Yang perlu digaris bawahi, kata Dia, tidak ada kata kewajiban disitu tapi yang ada adalah pemerintah memfasilitasi ASN muslim untuk menunaikan kewajiban sebagai muslim mengeluarkan sebagian penghasilannya untuk bayar zakat.
"Ini analoginya sama saja seperti Kemenag menyelenggarakan ibadah haji. Jadi yang mewajibkan haji bukan pemerintah tapi wajib itu kewajiban agama tapi pemerintah memfasilitasi sebagaian warga muslim ingin berhaji, sama juga seperti zakat," terangnya.
(Baca juga: Menteri Lukman Akan Klarifikasi Wacana Pemotongan Gaji PNS untuk Zakat)
Prinsip dasar pertama, sambung Lukman, ini sifatnya fasilitasi negara sehingga tidak ada kewajiban dan paksaan. Oleh karenanya bagi ASN muslim yang keberatan penghasilannya disisihkan sebagian sebagai zakat, dia bisa menyatakan keberatannya itu secara tertulis. Nantinya kata Lukman setiap ASN Islam yang akan dikenai zakat harus menyatakan ketersediaannya.

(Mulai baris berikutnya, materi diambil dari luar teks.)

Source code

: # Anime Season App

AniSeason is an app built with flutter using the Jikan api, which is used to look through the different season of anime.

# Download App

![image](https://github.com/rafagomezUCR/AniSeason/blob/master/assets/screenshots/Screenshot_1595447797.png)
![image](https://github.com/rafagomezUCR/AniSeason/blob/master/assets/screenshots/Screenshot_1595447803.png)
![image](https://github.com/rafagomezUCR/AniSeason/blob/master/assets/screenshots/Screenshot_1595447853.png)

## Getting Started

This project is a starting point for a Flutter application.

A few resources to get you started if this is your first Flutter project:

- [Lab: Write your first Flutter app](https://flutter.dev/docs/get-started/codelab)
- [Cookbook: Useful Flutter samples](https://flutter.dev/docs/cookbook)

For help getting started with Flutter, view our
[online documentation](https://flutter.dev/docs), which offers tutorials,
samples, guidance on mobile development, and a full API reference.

"Jadi ada akad, tidak semena-mena pemerintah memotong tanpa persetujuan dari ASN yang bersangkutan. Ini bagi ASN muslim pemerintah merasa perlu memfasilitasinya kewajiban menunaikan zakat dari penghasilan dimiliki," ungkapnya.
Selain itu, tambahnya, ada pertanyaan bagaimana kalau belum sampai nisabnya kemudian pemerintah langsung memotong, tentu kata Lukman pemerintah bersama dengan pihak-pihak yang akan ditunjuk sebagai pengelola zakat berdasarkan ajaran agama karena zakat ini penunaian ajaran agama.
"Tentu tidak boleh bertentangan dgn ajaran agama. Dan terkait dengan zakat tentu harus memenuhi nishab dan haul. Nishab batas minimal jumlah penghasilan yang wajib di zakati," tegasnya.
(Baca juga: Terkait Gaji PNS Dipotong untuk Zakat, DPR: Pemerintah Tidak Memiliki Kewenangan)
Artinya, lanjut Lukman, bagi ASN yang penghasilannya tidak sampai batas minimal nishab tentu tidak wajib mengeluarkan zakatnya.
"Jadi ada batas minimal nisab penghasilan yang menjadi tolak ukur berapa yang dikenakan zakat. Artinya ini tidak berlaku seluruh ASN muslim. Nanti amil zakat pengelola zakat akan melihat gajinya secara utuh satu tahun dibagi perbulan apakah mencapai nisab," terangnya.
"Nizhab itu sendiri sebagaimana dalam ketentuan Baznas berdasarkan fatwa MUI nilainya sekitar dengan equivalen harga emas 85 gram per bulan sekitar Rp4 juta sekian lah. Mereka penghasilan dibawah itu tidak kena," paparnya.
Namun, Lukman mengungkapkan bahwa pengaturan dana zakat dari ASN Islam tersebut masih sebatas rancangan dan wacana belum masuk sebagai ketentuan.